Epoch colorimetric plate reader

HDAC activity was measured with 1.545 μg of nuclear protein extract following the manufacturers protocol (HDAC Assay Kit, colorimetric, Active Motif, Carlsbad, CA). As suggested in the protocol for samples with potentially low HDACs, we extended the initial HDAC reaction time to three hours. Since the kit was developed based on nuclear extracts from mammalian cells, we envisioned that extending the incubation time will help complete the deacetylation reaction. Samples were measured in triplicate (standards were measured in duplicate) using EPOCH colorimetric plate reader (Biotek, Winooski, VT) at 405 nm. In the assay reaction, a short peptide substrate was added along with the nuclear extract and other reagents as per the protocol. This substrate contains acetylated lysine residues and can be deacetylated by most HDAC enzymes. Active HDACs from the experimental samples would then bind to the added substrate by removing acetyl groups from the substrate. This reaction then yielded an HDAC-deacetylated colored product, which was measured by the colorimetric plate reader. The amount of deacetylated product in the reaction is directly proportional to the amount of active HDAC enzymes present in our samples [37 (link)].

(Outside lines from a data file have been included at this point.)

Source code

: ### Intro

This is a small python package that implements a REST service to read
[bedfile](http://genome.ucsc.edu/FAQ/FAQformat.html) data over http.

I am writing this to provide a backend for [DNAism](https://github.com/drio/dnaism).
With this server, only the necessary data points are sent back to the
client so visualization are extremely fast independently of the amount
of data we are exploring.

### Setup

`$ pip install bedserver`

To determine the concentration response curves for each of the drugs, JIMT-1 cells were passaged at confluency and the cells were seeded in 96-well plates at a seeding density of 5000 cells per 100 μL in each well. Once the cells were allowed to adhere for 36 h, they were treated with a range of PAC concentrations (0–5 μM), DAS concentrations (0–20 μM), and EVE concentrations (0–20 μM) in triplicate. The stock solutions were prepared in DMSO for all the drugs with final DMSO concentrations in the treated wells maintained below 0.1% and a vehicle control with 0.1% DMSO was included for each experiment. Following treatments, PAC-treated cells were incubated for 48 h and EVE- and DAS-treated cells for 72 h before measuring the percentage cell viability. After the treatment period, 10 μL of CC-8 reagent was added and incubated for 90 min. The absorbance of the wells was measured using an EPOCH colorimetric plate reader (BioTek, Winooski, VT, United States) at 450 nm. Relative absorbance of the treatment wells was normalized to the vehicle control to obtain percentage viability.